Run Inference Using HPU Graphs

HPU Graphs can capture a series of operations using HPU stream and replay them. They mandate the device-side input while output addresses remain constant between invocations. For further details on Stream APIs and HPU Graph APIs, refer to Stream APIs and HPU Graph APIs.

Note

  • HPU Graphs offer the best performance with minimal host overhead. However, their functionality is currently limited.

  • Only models that run completely on HPU have been tested. Models that contain CPU Ops are not supported. During HPU Graphs capturing, in case the Op is not supported, the following message will appear: “… is not supported during HPU Graph capturing”.

  • HPU Graphs can be only used to capture and replay static graphs. Dynamic shapes are not supported.

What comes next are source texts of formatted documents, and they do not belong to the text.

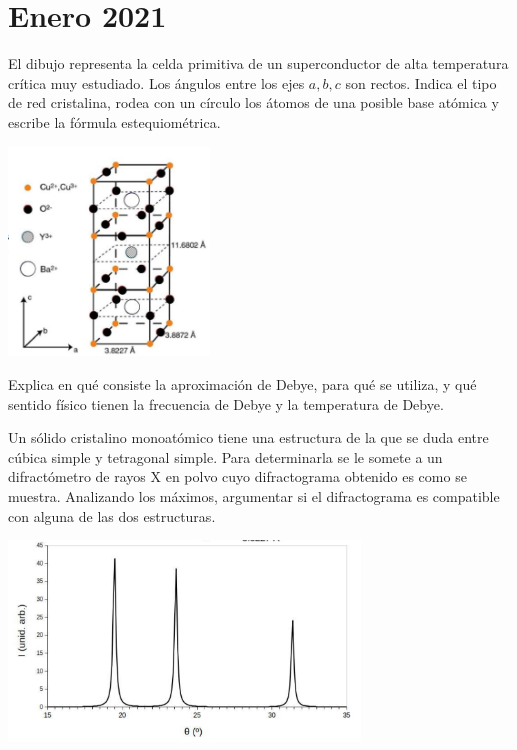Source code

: \section{Enero 2021}
\setcounter{section}{2} %

\begin{ejercicio}
	El dibujo representa la celda primitiva de un superconductor de alta temperatura crítica muy estudiado. Los ángulos entre los ejes $a,b,c$ son rectos. Indica el tipo de red cristalina, rodea con un círculo los átomos de una posible base atómica y escribe la fórmula estequiométrica. 
	
	\begin{center}
		\includegraphics[width=0.4\textwidth]{Imagenes/Enero_2021_01.png}
	\end{center}
	
	
	
\end{ejercicio}

\begin{ejercicio}
	Explica en qué consiste la aproximación de Debye, para qué se utiliza, y qué sentido físico tienen la frecuencia de Debye y la temperatura de Debye.
\end{ejercicio}

\begin{ejercicio}
	Un sólido cristalino monoatómico tiene una estructura de la que se duda entre cúbica simple y tetragonal simple. Para determinarla se le somete a un difractómetro de rayos X en polvo cuyo difractograma obtenido es como se muestra. Analizando los máximos, argumentar si el difractograma es compatible con alguna de las dos estructuras.
	
	\begin{center}
		\includegraphics[width=0.70\textwidth]{Imagenes/Enero_2021_02.png}
	\end{center}
	
\end{ejercicio}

  • Data Dependent dynamic flow is not supported with HPU Graphs.

  • Capturing HPU Graphs on models containing in-place view updates is not supported.

  • Multi-card support for inference (DeepSpeed) using HPU Graphs is applicable only with PT_HPU_ENABLE_LAZY_COLLECTIVES=true. For further details, refer to Inference Using DeepSpeed Guide.

Please refer to the PyTorch Known Issues and Limitations section for a list of current limitations.

Follow the steps in Importing PyTorch Models Manually to prepare the PyTorch model to run on Gaudi. Adding mark_step is not required with HPU Graphs as it is handled implicitly.

To run inference using HPU Graphs, create an example object to show the capture and replay of HPU Graphs:

device = torch.device('hpu')

class GraphTest(object):
def __init__(self, size: int) -> None:
    self.g = ht.hpu.HPUGraph()
    self.s = ht.hpu.Stream()
    self.size = size

# The following function shows the steps to implement the capture and replay on HPU Graphs
def wrap_func(self, first: bool) -> None:
    if first:
        with ht.hpu.stream(self.s):
            self.g.capture_begin()
            # the following code snippet is for demonstration
            a = torch.full((self.size,), 1, device=device)
            b = a
            b = b + 1
            self.g.capture_end()
    else:
        self.g.replay()

Or, use htorch.hpu.wrap_in_hpu_graph to wrap module forward function with HPU Graphs. This wrapper captures, caches and replays the graph. htorch.hpu.wrap_in_hpu_graph(model, disable_tensor_cache=True) can be used to release cached output tensor memory after every replay.

import torch
import habana_frameworks.torch as ht

model = GetModel()
model = ht.hpu.wrap_in_hpu_graph(model)